Marcio Ramos disse...

Antes de mais seria um erro monumental tirar a Feira de Velharias da Praça do Comércio, mesmo que fosse para o Terreiro da Erva. Fazer isto, seria o mesmo que alterar o percurso da Queima das Fitas, ou, por exemplo, das procissões da padroeira. É já uma tradição nesta cidade. Acho sim que devem ser feitos alguns reparos, que a meu ver mudariam por completo esta praça centenária.

O Terreiro da Erva devolveu à cidade um espaço que outrora era preenchido por estacionamento. Hoje quem lá vai vê apenas alguns carros de moradores parados em sítio identificado para o efeito. A delimitar o terreiro, até nas entradas, como na Sofia, há pilares que podem descer a fim de deixar passar uma ambulância.

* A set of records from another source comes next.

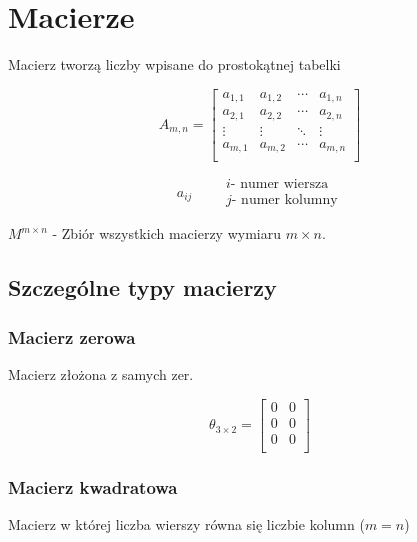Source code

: \documentclass[../Matematyka.tex]{subfiles}
\begin{document}
    \section{Macierze}
    Macierz tworzą liczby wpisane do prostokątnej tabelki

    \begin{displaymath}
        A_{m,n} = 
        \begin{bmatrix}
            a_{1,1} & a_{1,2} & \cdots & a_{1,n} \\
            a_{2,1} & a_{2,2} & \cdots & a_{2,n} \\
            \vdots & \vdots & \ddots & \vdots \\
            a_{m,1} & a_{m,2} & \cdots & a_{m,n} \\
        \end{bmatrix}
    \end{displaymath}

    \begin{displaymath}
        a_{ij} \qquad
        \substack{
            i \text{- numer wiersza}\\
            j \text{- numer kolumny}
        }
    \end{displaymath}

    \(M^{m \times n}\) - Zbiór wszystkich macierzy wymiaru \(m \times n\).

    \subsection{Szczególne typy macierzy}

    \subsubsection{Macierz zerowa}
    Macierz złożona z samych zer.

    \begin{displaymath}
        \theta_{3 \times 2} =
        \begin{bmatrix}
            0 & 0 \\
            0 & 0 \\
            0 & 0 \\
        \end{bmatrix}
    \end{displaymath}

    \subsubsection{Macierz kwadratowa}
    Macierz w której liczba wierszy równa się liczbie kolumn (\(m = n\))
\end{document}

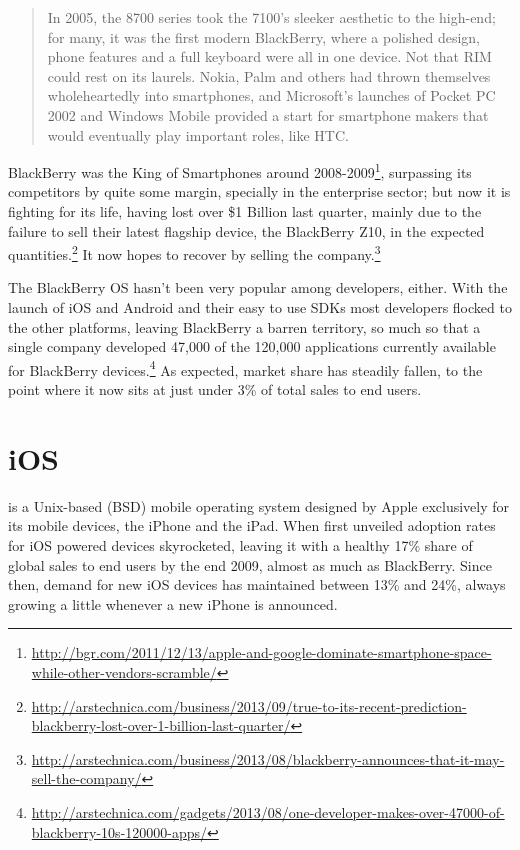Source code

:\begin{quotation}
In 2005, the 8700 series took the 7100's sleeker aesthetic to the high-end; for many, it was the first modern BlackBerry, where a polished design, phone features and a full keyboard were all in one device. Not that RIM could rest on its laurels. Nokia, Palm and others had thrown themselves wholeheartedly into smartphones, and Microsoft's launches of Pocket PC 2002 and Windows Mobile provided a start for smartphone makers that would eventually play important roles, like HTC.
\cite{fingas:2013}
\end{quotation}


BlackBerry was the King of Smartphones around 2008-2009\footnote{\url{http://bgr.com/2011/12/13/apple-and-google-dominate-smartphone-space-while-other-vendors-scramble/}}, surpassing its competitors by quite some margin, specially in the enterprise sector; but now it is fighting for its life, having lost over \$1 Billion last quarter, mainly due to the failure to sell their latest flagship device, the BlackBerry Z10, in the expected quantities.\footnote{\url{http://arstechnica.com/business/2013/09/true-to-its-recent-prediction-blackberry-lost-over-1-billion-last-quarter/}} It now hopes to recover by selling the company.\footnote{\url{http://arstechnica.com/business/2013/08/blackberry-announces-that-it-may-sell-the-company/}}


The BlackBerry OS hasn't been very popular among developers, either. With the launch of iOS and Android and their easy to use SDKs most developers flocked to the other platforms, leaving BlackBerry a barren territory, so much so that a single company developed 47,000 of the 120,000 applications currently available for BlackBerry devices.\footnote{\url{http://arstechnica.com/gadgets/2013/08/one-developer-makes-over-47000-of-blackberry-10s-120000-apps/}} As expected, market share has steadily fallen, to the point where it now sits at just under 3\% of total sales to end users.
  

\section{iOS}
 is a Unix-based (BSD) mobile operating system designed by Apple exclusively for its mobile devices, the iPhone\textregistered{} and the iPad\textregistered. When first unveiled adoption rates for iOS powered devices skyrocketed, leaving it with a healthy 17\% share of global sales to end users by the end 2009, almost as much as BlackBerry. Since then, demand for new iOS devices has maintained between 13\% and 24\%, always growing a little whenever a new iPhone is announced.

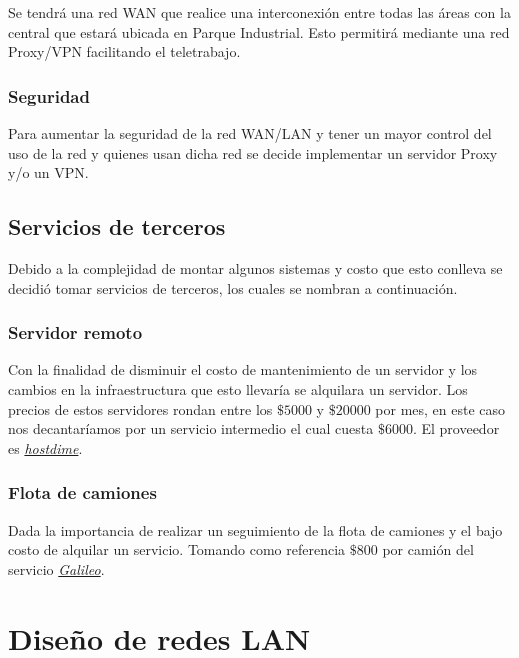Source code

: \documentclass[11pt]{article}
\begin{document}
        Se tendrá una red WAN que realice una interconexión entre todas las áreas con la central que estará ubicada en Parque Industrial.
        Esto permitirá mediante una red Proxy/VPN facilitando el teletrabajo.

        \subsubsection*{Seguridad}

        Para aumentar la seguridad de la red WAN/LAN y tener un mayor control del uso de la red y quienes usan dicha red 
        se decide implementar un servidor Proxy y/o un VPN.

        \subsection{Servicios de terceros}

        Debido a la complejidad de montar algunos sistemas y costo que esto conlleva se decidió tomar servicios de terceros, los 
        cuales se nombran a continuación.

        \subsubsection*{Servidor remoto}

        Con la finalidad de disminuir el costo de mantenimiento de un servidor y los cambios en la infraestructura que esto llevaría se 
        alquilara un servidor. Los precios de estos servidores rondan entre los $\$5000$ y $\$20000$ por mes, en este 
        caso nos decantaríamos por un servicio intermedio el cual cuesta $\$6000$. El proveedor es \href{https://www.hostdime.com.ar/servidores-dedicados}{\textit{hostdime}}.

        \subsubsection*{Flota de camiones}

        Dada la importancia de realizar un seguimiento de la flota de camiones y el bajo costo de alquilar un servicio.
        Tomando como referencia $\$800$ por camión del servicio \href{https://galileosatelital.com/rastreo-vehicular-gps}{\textit{Galileo}}.
        
    \section{Diseño de redes LAN}
\end{document}
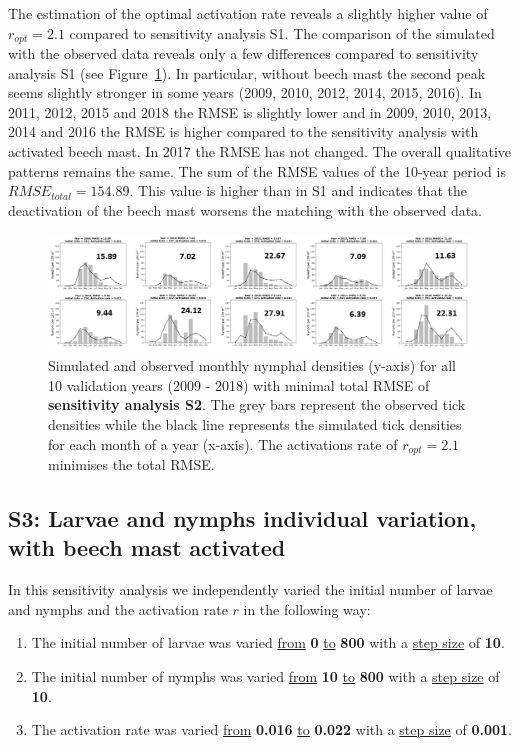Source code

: \documentclass[a4paper, 11pt]{scrartcl}
\begin{document}
The estimation of the optimal activation rate reveals a slightly higher value of $r_{opt} = 2.1$ compared to sensitivity analysis S1. The comparison of the simulated with
the observed data reveals only a few differences compared to sensitivity analysis S1 (see Figure~\ref{fig:initial_ticks_without_beech}). In particular, without beech mast the
second peak seems slightly stronger in some years (2009, 2010, 2012, 2014, 2015, 2016). In 2011, 2012, 2015 and 2018 the RMSE is slightly lower and in 2009, 2010, 2013, 2014
and 2016 the RMSE is higher compared to the sensitivity analysis with activated beech mast. In 2017 the RMSE has not changed. The overall qualitative patterns remains
the same. The sum of the RMSE values of the 10-year period is $RMSE_{total} = 154.89$. This value is higher than in S1 and indicates that the deactivation of the beech mast
worsens the matching with the observed data.
\clearpage

\begin{figure}[h!]
\centering
\includegraphics[width=\linewidth]{figures/initial_ticks_without_beech}
\caption{Simulated and observed monthly nymphal densities (y-axis) for all 10 validation years (2009 - 2018) with minimal total RMSE of \textbf{sensitivity analysis S2}. The
grey bars represent the observed tick densities while the black line represents the simulated tick densities for each month of a year (x-axis). The activations rate of
$r_{opt}= 2.1$ minimises the total RMSE.}
\label{fig:initial_ticks_without_beech}
\end{figure}


\subsection{S3: Larvae and nymphs individual variation, with beech mast activated}
In this sensitivity analysis we independently varied the initial number of larvae and nymphs and the activation rate $r$ in the following way:

\begin{enumerate}
\item The initial number of larvae was varied \underline{from} \textbf{0} \underline{to} \textbf{800} with a \underline{step size} of \textbf{10}.
\item The initial number of nymphs was varied \underline{from} \textbf{10} \underline{to} \textbf{800} with a \underline{step size} of \textbf{10}.
\item The activation rate was varied \underline{from} \textbf{0.016} \underline{to} \textbf{0.022} with a \underline{step size} of \textbf{0.001}.
\end{enumerate}
\end{document}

Agora pergunto: com tantas obras a decorrer na cidade, não haverá uns tostões para colocar uns pilaretes de ferro junto da igreja de São Bartolomeu, a fim de evitar o estacionamento abusivo? Seria uma solução simples e fácil de realizar.

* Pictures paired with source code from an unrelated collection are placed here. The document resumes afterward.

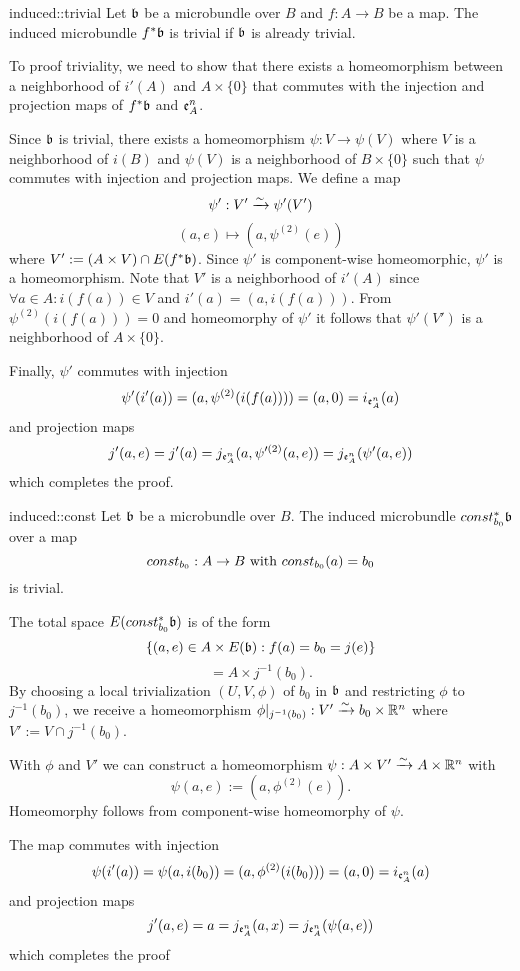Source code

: \begin{mylemma}{induced::trivial}
    Let $\mathfrak{b}$ be a microbundle over $B$ and $f: A \to B$ be a map.
    The induced microbundle $f^*\mathfrak{b}$ is trivial if $\mathfrak{b}$ is already trivial.
\end{mylemma}

\begin{myproof}
    To proof triviality, we need to show that there exists a homeomorphism between a neighborhood of $i'(A)$ and $A \times \{0\}$
    that commutes with the injection and projection maps of $f^*\mathfrak{b}$ and $\mathfrak{e}^{n}_A$.
    
    Since $\mathfrak{b}$ is trivial, there exists a homeomorphism $\psi: V \to \psi(V)$
    where $V$ is a neighborhood of $i(B)$ and $\psi(V)$ is a neighborhood of $B \times \{0\}$
    such that $\psi$ commutes with injection and projection maps.
    We define a map 
    \[ \psi': V' \xrightarrow{\sim} \psi'(V') \]
    \[ (a, e) \mapsto (a, \psi^{(2)}(e)) \]
    where $V' := (A \times V) \cap E(f^*\mathfrak{b})$.
    Since $\psi'$ is component-wise homeomorphic, $\psi'$ is a homeomorphism.
    Note that $V'$ is a neighborhood of $i'(A)$ since $\forall a \in A: i(f(a)) \in V$ and $i'(a) = (a, i(f(a)))$.
    From $\psi^{(2)}(i(f(a))) = 0$ and homeomorphy of $\psi'$ it follows that $\psi'(V')$ is a neighborhood of $A \times \{0\}$.

    Finally, $\psi'$ commutes with injection
    \[ \psi'(i'(a)) = (a, \psi^{(2)}(i(f(a)))) = (a, 0) = i_{\mathfrak{e}^{n}_A}(a) \]
    and projection maps
    \[ j'(a, e) = j'(a) = j_{\mathfrak{e}^{n}_A}(a, \psi'^{(2)}(a, e)) = j_{\mathfrak{e}^{n}_A}(\psi'(a, e)) \]
    which completes the proof.
\end{myproof}

\begin{mylemma}{induced::const}
    Let $\mathfrak{b}$ be a microbundle over $B$. The induced microbundle $const_{b_0}^*\mathfrak{b}$ over a map
    \[ const_{b_0}: A \to B \text{ with } const_{b_0}(a) = b_0 \]
    is trivial.
\end{mylemma}

\begin{myproof}
    The total space $E(const_{b_0}^*\mathfrak{b})$ is of the form
    \[ \{(a, e) \in A \times E(\mathfrak{b}):f(a) = b_0 = j(e)\} \]
    \[ = A \times j^{-1}(b_0). \]
    By choosing a local trivialization $(U, V, \phi)$ of $b_0$ in $\mathfrak{b}$ and restricting $\phi$ to $j^{-1}(b_0)$,
    we receive a homeomorphism $\phi\vert_{j^{-1}(b_0)}: V' \xrightarrow{\sim} b_0 \times \mathbb{R}^n$ where $V' := V \cap j^{-1}(b_0)$.
    
    With $\phi$ and $V'$ we can construct a homeomorphism $\psi: A \times V' \xrightarrow{\sim} A \times \mathbb{R}^n$ with
    \[ \psi(a, e) := (a, \phi^{(2)}(e)). \]
    Homeomorphy follows from component-wise homeomorphy of $\psi$.

    The map commutes with injection
    \[ \psi(i'(a)) = \psi(a, i(b_0)) = (a, \phi^{(2)}(i(b_0))) = (a, 0) = i_{\mathfrak{e}^{n}_A}(a) \]
    and projection maps
    \[ j'(a, e) = a = j_{\mathfrak{e}^{n}_A}(a, x) = j_{\mathfrak{e}^{n}_A}(\psi(a, e)) \]
    which completes the proof
\end{myproof}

Outra questão, as esplanadas. Será que é mesmo preciso ocupar mais de metade da praça com mesas e cadeiras? Encurtar o espaço ocupado, sobretudo nos dias em que se realizem eventos, não seria mais sensato? E não são muitos, relembro a Feira das Cebolas, de Velharias, e da Passagem de Ano Novo. Não poderiam estes comerciantes serem alertados para colocarem apenas metade da explanada nestes dias? Assim a feira iria crescer um pouco. Bem sei que os hoteleiros pagam a área por si ocupada a peso de ouro, mas cabe à autarquia harmonizar os interesses das partes.

Como já disse no inicio não acho que a Feira das Velharias deva mudar de sítio. Primeiro, está num local central da cidade, onde passam muitas pessoas. Depois, dá um pouco de alegria ao coração da Baixa, e que, retirando o turismo, está muito desertificada, com poucos moradores. Depois, por que já está gravada na memória de muitos compradores. Não seria sensato mudar de local.

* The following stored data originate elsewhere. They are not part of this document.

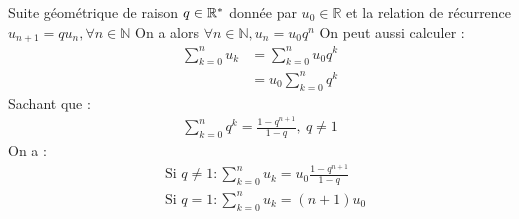 \begin{graybox}
    \begin{proposition}
    Suite géométrique de raison $q \in \mathbb{R}^*$ donnée par $u_0 \in \mathbb{R}$ et la relation de récurrence $u_{n+1} = q u_n, \forall n \in \mathbb{N}$
	       On a alors $\forall n \in \mathbb{N}, u_n = u_0 q^n$
	       On peut aussi calculer :
        	\begin{align*}
        	\sum_{k=0}^{n}u_k &= \sum_{k=0}^{n} u_0 q^k \\
        					  &= u_0 \sum_{k=0}^{n}q^k	
        	\end{align*}        
            Sachant que : 
            \begin{align*}
                	\sum_{k=0}^{n} q^k = \frac{1 - q^{n+1}}{1 - q}, \ q\neq 1
            \end{align*}
            On a :
            	\begin{align*}
            	&\text{Si }q\neq 1 :  \sum_{k=0}^{n}u_k = u_0 \frac{1 - q^{n+1}}{1 - q} \\
            	&\text{Si } q = 1 : \sum_{k=0}^{n}u_k = (n+1)u_0
            	\end{align*}
\end{proposition}
\end{graybox}

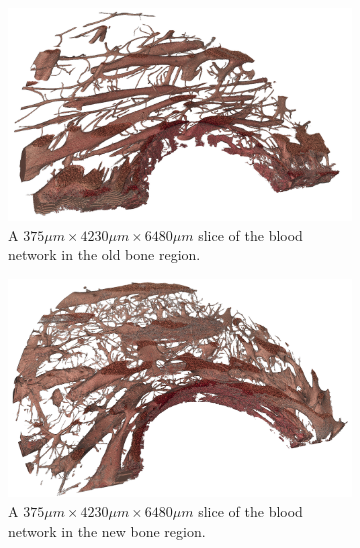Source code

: \documentclass[pdflatex,sn-mathphys]{sn-jnl}%
\theoremstyle{thmstyleone}%
\theoremstyle{thmstyletwo}%
\theoremstyle{thmstylethree}%
\begin{document}
\begin{figure}
    \centering
    \begin{subfigure}[b]{\linewidth}
    \centering
        \includegraphics[width=.7\linewidth]{figures/blood_old_bone_100.png}
        \caption{A $375\mu m \times 4230\mu m \times 6480\mu m$ slice of the blood network in the old bone region.}
        \label{fig:blood-old-slice}
    \end{subfigure}
    \begin{subfigure}[b]{\linewidth}
    \centering      
        \includegraphics[width=.7\linewidth]{figures/blood_new_bone_100.png}
        \caption{A $375\mu m \times 4230\mu m \times 6480\mu m$ slice of the blood network in the new bone region.}
        \label{fig:blood-new-slice}
    \end{subfigure}
    \begin{subfigure}[b]{.48\linewidth}
    \centering      

\end{subfigure}
\end{figure}
\end{document}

A meu ver, a câmara deveria investir nesta e noutras feiras, anunciando a sua realização nos jornais e rádios locais, nas redes sociais. Por outro lado, nem que começasse a cobrar, deveria dar às pessoas que vão lá fazer o seu comércio melhores condições. É verdade que às vezes o tempo não ajuda, mas terá de se fazer alguma coisa. Também não entendo a razão de não haver policia, quer fosse por causa do estacionamento, quer fosse para proteger os comerciantes e os visitantes.

Outra questão. Nas vastas feiras que se fazem nesta cidade noto uma coisa: são todas muito iguais e pouco se distinguem entre si. Realiza-se em Coimbra um certame que atrai milhares de pessoas e só se realiza uma vez por ano, a Feira Medieval, no Largo da Sé Velha. Por que não realizar, durante o ano, outros eventos parecidos e na linha do antigo. Este género de alegorias trazem consigo muita animação. E a propósito: por que não há a participação de grupos alegóricos? Ou até teatro de rua, gaiteiros, performers? Por exemplo.



Andam agora a requalificar certos pontos da cidade, como o parque de estacionamento junto ao Estádio Universitário. Pergunto, quando vai ser requalificada a Praça do Comércio, retirando de vez os automóveis? Quando é que este largo volta a recuperar o brilho de outros tempos? Ou será que há interesse em deixar ficar tudo como esta? A bem do interesse egoísta de alguns moradores e comerciantes acaba-se com a tradição e desfigura-se uma praça magnifica?